New Guidance on nonresponse weight adjustments for researchers using Millennium Cohort Study data

News
1 October 2010

A new CLS Working Paper is published this week giving guidance on how to adjust for nonresponse in MCS sweep 3.

CLS Working Paper 2010/6 ‘Nonresponse Weight Adjustments Using Multiple Imputation for the UK Millennium Cohort Study,’ by John McDonald and Sosthenes Ketende, is now out.

The paper discusses nonresponse weight adjustments for sweep 3 of the UK Millennium Cohort Study (MCS).  Weight adjustments are available for monotone patterns of nonresponse, where the nonresponse weight is the inverse of the estimated probability of response based on a logistic regression model, which uses data from previous sweeps to predict response at the current sweep. For non-monotone patterns, some cases have missing data for previous sweeps and this approach cannot be easily applied. For MCS, 7.5% of the families took part in sweeps 1 and 3, but not sweep 2, i.e., a non-monotonic pattern of nonresponse for 1,444 families.

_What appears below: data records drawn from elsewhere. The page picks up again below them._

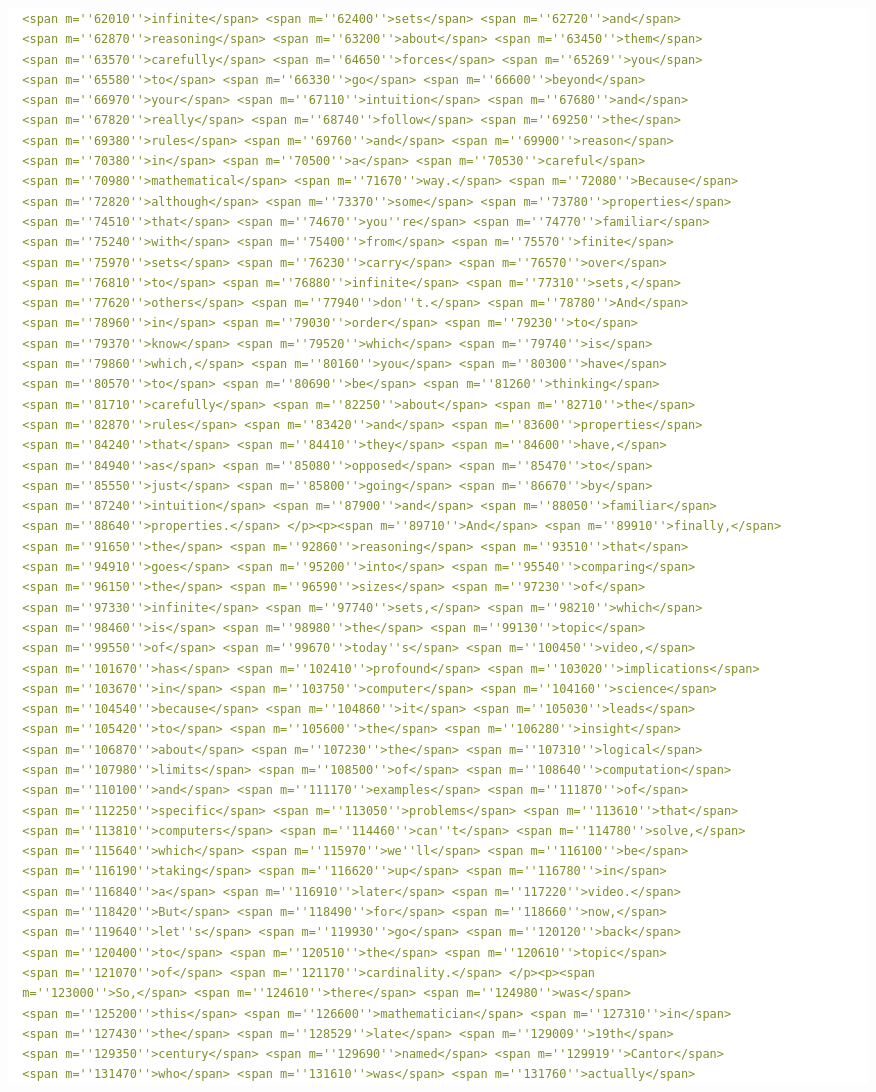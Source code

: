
 ```yaml
  <span m=''62010''>infinite</span> <span m=''62400''>sets</span> <span m=''62720''>and</span>
  <span m=''62870''>reasoning</span> <span m=''63200''>about</span> <span m=''63450''>them</span>
  <span m=''63570''>carefully</span> <span m=''64650''>forces</span> <span m=''65269''>you</span>
  <span m=''65580''>to</span> <span m=''66330''>go</span> <span m=''66600''>beyond</span>
  <span m=''66970''>your</span> <span m=''67110''>intuition</span> <span m=''67680''>and</span>
  <span m=''67820''>really</span> <span m=''68740''>follow</span> <span m=''69250''>the</span>
  <span m=''69380''>rules</span> <span m=''69760''>and</span> <span m=''69900''>reason</span>
  <span m=''70380''>in</span> <span m=''70500''>a</span> <span m=''70530''>careful</span>
  <span m=''70980''>mathematical</span> <span m=''71670''>way.</span> <span m=''72080''>Because</span>
  <span m=''72820''>although</span> <span m=''73370''>some</span> <span m=''73780''>properties</span>
  <span m=''74510''>that</span> <span m=''74670''>you''re</span> <span m=''74770''>familiar</span>
  <span m=''75240''>with</span> <span m=''75400''>from</span> <span m=''75570''>finite</span>
  <span m=''75970''>sets</span> <span m=''76230''>carry</span> <span m=''76570''>over</span>
  <span m=''76810''>to</span> <span m=''76880''>infinite</span> <span m=''77310''>sets,</span>
  <span m=''77620''>others</span> <span m=''77940''>don''t.</span> <span m=''78780''>And</span>
  <span m=''78960''>in</span> <span m=''79030''>order</span> <span m=''79230''>to</span>
  <span m=''79370''>know</span> <span m=''79520''>which</span> <span m=''79740''>is</span>
  <span m=''79860''>which,</span> <span m=''80160''>you</span> <span m=''80300''>have</span>
  <span m=''80570''>to</span> <span m=''80690''>be</span> <span m=''81260''>thinking</span>
  <span m=''81710''>carefully</span> <span m=''82250''>about</span> <span m=''82710''>the</span>
  <span m=''82870''>rules</span> <span m=''83420''>and</span> <span m=''83600''>properties</span>
  <span m=''84240''>that</span> <span m=''84410''>they</span> <span m=''84600''>have,</span>
  <span m=''84940''>as</span> <span m=''85080''>opposed</span> <span m=''85470''>to</span>
  <span m=''85550''>just</span> <span m=''85800''>going</span> <span m=''86670''>by</span>
  <span m=''87240''>intuition</span> <span m=''87900''>and</span> <span m=''88050''>familiar</span>
  <span m=''88640''>properties.</span> </p><p><span m=''89710''>And</span> <span m=''89910''>finally,</span>
  <span m=''91650''>the</span> <span m=''92860''>reasoning</span> <span m=''93510''>that</span>
  <span m=''94910''>goes</span> <span m=''95200''>into</span> <span m=''95540''>comparing</span>
  <span m=''96150''>the</span> <span m=''96590''>sizes</span> <span m=''97230''>of</span>
  <span m=''97330''>infinite</span> <span m=''97740''>sets,</span> <span m=''98210''>which</span>
  <span m=''98460''>is</span> <span m=''98980''>the</span> <span m=''99130''>topic</span>
  <span m=''99550''>of</span> <span m=''99670''>today''s</span> <span m=''100450''>video,</span>
  <span m=''101670''>has</span> <span m=''102410''>profound</span> <span m=''103020''>implications</span>
  <span m=''103670''>in</span> <span m=''103750''>computer</span> <span m=''104160''>science</span>
  <span m=''104540''>because</span> <span m=''104860''>it</span> <span m=''105030''>leads</span>
  <span m=''105420''>to</span> <span m=''105600''>the</span> <span m=''106280''>insight</span>
  <span m=''106870''>about</span> <span m=''107230''>the</span> <span m=''107310''>logical</span>
  <span m=''107980''>limits</span> <span m=''108500''>of</span> <span m=''108640''>computation</span>
  <span m=''110100''>and</span> <span m=''111170''>examples</span> <span m=''111870''>of</span>
  <span m=''112250''>specific</span> <span m=''113050''>problems</span> <span m=''113610''>that</span>
  <span m=''113810''>computers</span> <span m=''114460''>can''t</span> <span m=''114780''>solve,</span>
  <span m=''115640''>which</span> <span m=''115970''>we''ll</span> <span m=''116100''>be</span>
  <span m=''116190''>taking</span> <span m=''116620''>up</span> <span m=''116780''>in</span>
  <span m=''116840''>a</span> <span m=''116910''>later</span> <span m=''117220''>video.</span>
  <span m=''118420''>But</span> <span m=''118490''>for</span> <span m=''118660''>now,</span>
  <span m=''119640''>let''s</span> <span m=''119930''>go</span> <span m=''120120''>back</span>
  <span m=''120400''>to</span> <span m=''120510''>the</span> <span m=''120610''>topic</span>
  <span m=''121070''>of</span> <span m=''121170''>cardinality.</span> </p><p><span
  m=''123000''>So,</span> <span m=''124610''>there</span> <span m=''124980''>was</span>
  <span m=''125200''>this</span> <span m=''126600''>mathematician</span> <span m=''127310''>in</span>
  <span m=''127430''>the</span> <span m=''128529''>late</span> <span m=''129009''>19th</span>
  <span m=''129350''>century</span> <span m=''129690''>named</span> <span m=''129919''>Cantor</span>
  <span m=''131470''>who</span> <span m=''131610''>was</span> <span m=''131760''>actually</span>
```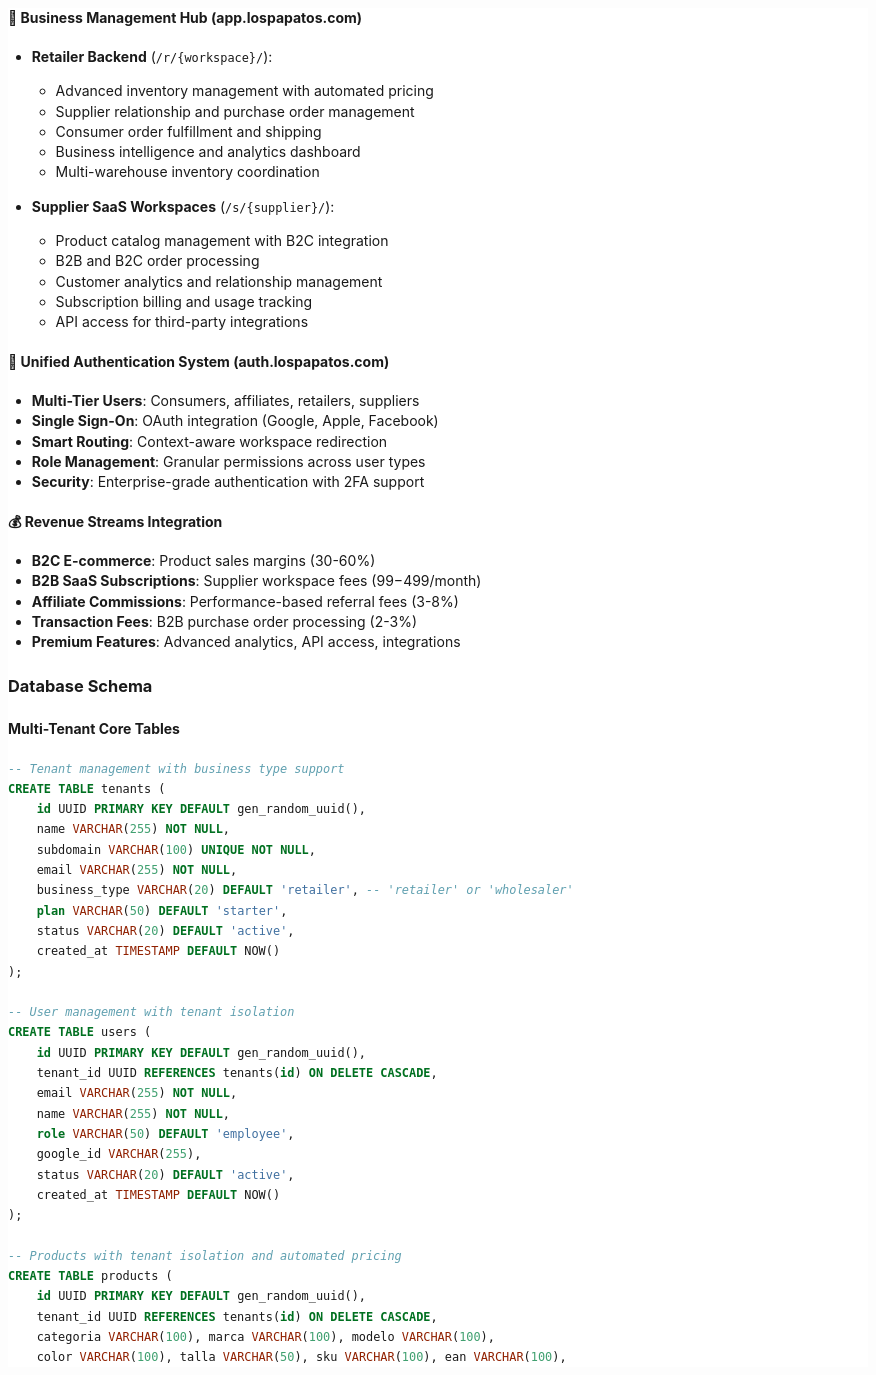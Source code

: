 #### 🏢 **Business Management Hub (app.lospapatos.com)**
- **Retailer Backend** (`/r/{workspace}/`):
  - Advanced inventory management with automated pricing
  - Supplier relationship and purchase order management
  - Consumer order fulfillment and shipping
  - Business intelligence and analytics dashboard
  - Multi-warehouse inventory coordination

- **Supplier SaaS Workspaces** (`/s/{supplier}/`):
  - Product catalog management with B2C integration
  - B2B and B2C order processing
  - Customer analytics and relationship management
  - Subscription billing and usage tracking
  - API access for third-party integrations

#### 🔐 **Unified Authentication System (auth.lospapatos.com)**
- **Multi-Tier Users**: Consumers, affiliates, retailers, suppliers
- **Single Sign-On**: OAuth integration (Google, Apple, Facebook)
- **Smart Routing**: Context-aware workspace redirection
- **Role Management**: Granular permissions across user types
- **Security**: Enterprise-grade authentication with 2FA support

#### 💰 **Revenue Streams Integration**
- **B2C E-commerce**: Product sales margins (30-60%)
- **B2B SaaS Subscriptions**: Supplier workspace fees ($99-$499/month)
- **Affiliate Commissions**: Performance-based referral fees (3-8%)
- **Transaction Fees**: B2B purchase order processing (2-3%)
- **Premium Features**: Advanced analytics, API access, integrations

### Database Schema

#### **Multi-Tenant Core Tables**
```sql
-- Tenant management with business type support
CREATE TABLE tenants (
    id UUID PRIMARY KEY DEFAULT gen_random_uuid(),
    name VARCHAR(255) NOT NULL,
    subdomain VARCHAR(100) UNIQUE NOT NULL,
    email VARCHAR(255) NOT NULL,
    business_type VARCHAR(20) DEFAULT 'retailer', -- 'retailer' or 'wholesaler'
    plan VARCHAR(50) DEFAULT 'starter',
    status VARCHAR(20) DEFAULT 'active',
    created_at TIMESTAMP DEFAULT NOW()
);

-- User management with tenant isolation
CREATE TABLE users (
    id UUID PRIMARY KEY DEFAULT gen_random_uuid(),
    tenant_id UUID REFERENCES tenants(id) ON DELETE CASCADE,
    email VARCHAR(255) NOT NULL,
    name VARCHAR(255) NOT NULL,
    role VARCHAR(50) DEFAULT 'employee',
    google_id VARCHAR(255),
    status VARCHAR(20) DEFAULT 'active',
    created_at TIMESTAMP DEFAULT NOW()
);

-- Products with tenant isolation and automated pricing
CREATE TABLE products (
    id UUID PRIMARY KEY DEFAULT gen_random_uuid(),
    tenant_id UUID REFERENCES tenants(id) ON DELETE CASCADE,
    categoria VARCHAR(100), marca VARCHAR(100), modelo VARCHAR(100),
    color VARCHAR(100), talla VARCHAR(50), sku VARCHAR(100), ean VARCHAR(100),
```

The approach to estimate a nonresponse weight for MCS sweep 3 was to use multiple imputation to impute the required missing values at sweep 2 for these 1,444 families for the logistic model for response at sweep 3. This imputation used information from sweeps 1 and 3 and only involved imputing the missing values for time-varying variables shown to be predictive of nonresponse in MCS.  This resulted in the multiple imputation of nonresponse weights at sweep 3, which can be averaged to produce a single nonresponse weight or the 10 imputed nonresponse weights can used for separate analyses and the results combined using Rubin’s rules.  The advantages and disadvantages of both approaches are discussed.